** Opening Data to process block **
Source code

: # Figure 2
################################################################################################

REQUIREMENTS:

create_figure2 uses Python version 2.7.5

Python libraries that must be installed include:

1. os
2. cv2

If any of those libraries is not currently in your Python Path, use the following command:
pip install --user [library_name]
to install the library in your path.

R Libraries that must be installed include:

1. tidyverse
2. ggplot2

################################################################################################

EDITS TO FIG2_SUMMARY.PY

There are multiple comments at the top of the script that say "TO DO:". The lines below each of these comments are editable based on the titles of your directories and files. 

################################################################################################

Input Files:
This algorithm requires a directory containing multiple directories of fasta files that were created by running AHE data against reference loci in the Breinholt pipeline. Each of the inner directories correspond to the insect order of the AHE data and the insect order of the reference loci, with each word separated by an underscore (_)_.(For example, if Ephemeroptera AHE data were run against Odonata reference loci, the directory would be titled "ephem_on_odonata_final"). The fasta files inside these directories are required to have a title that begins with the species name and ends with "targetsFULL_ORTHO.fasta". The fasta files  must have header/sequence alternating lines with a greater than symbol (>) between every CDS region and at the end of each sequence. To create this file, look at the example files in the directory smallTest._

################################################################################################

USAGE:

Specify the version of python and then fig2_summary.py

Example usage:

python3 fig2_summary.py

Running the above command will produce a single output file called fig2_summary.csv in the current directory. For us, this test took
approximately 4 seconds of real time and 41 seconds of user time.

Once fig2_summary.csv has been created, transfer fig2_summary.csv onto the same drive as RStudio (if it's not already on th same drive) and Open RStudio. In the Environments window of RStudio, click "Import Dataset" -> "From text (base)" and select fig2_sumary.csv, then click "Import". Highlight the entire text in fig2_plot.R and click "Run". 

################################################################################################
** Closing Data to process block **
• **Exercise**: The lines above, starting at the one with "There are multiple" and ending at the one with "approximately 4 seconds", are the only ones to return, exactly as written.

• **Solution**:
There are multiple comments at the top of the script that say "TO DO:". The lines below each of these comments are editable based on the titles of your directories and files. 

################################################################################################

Input Files:
This algorithm requires a directory containing multiple directories of fasta files that were created by running AHE data against reference loci in the Breinholt pipeline. Each of the inner directories correspond to the insect order of the AHE data and the insect order of the reference loci, with each word separated by an underscore (_)_.(For example, if Ephemeroptera AHE data were run against Odonata reference loci, the directory would be titled "ephem_on_odonata_final"). The fasta files inside these directories are required to have a title that begins with the species name and ends with "targetsFULL_ORTHO.fasta". The fasta files  must have header/sequence alternating lines with a greater than symbol (>) between every CDS region and at the end of each sequence. To create this file, look at the example files in the directory smallTest._

################################################################################################

USAGE:

Specify the version of python and then fig2_summary.py

Example usage:

python3 fig2_summary.py

Running the above command will produce a single output file called fig2_summary.csv in the current directory. For us, this test took
approximately 4 seconds of real time and 41 seconds of user time.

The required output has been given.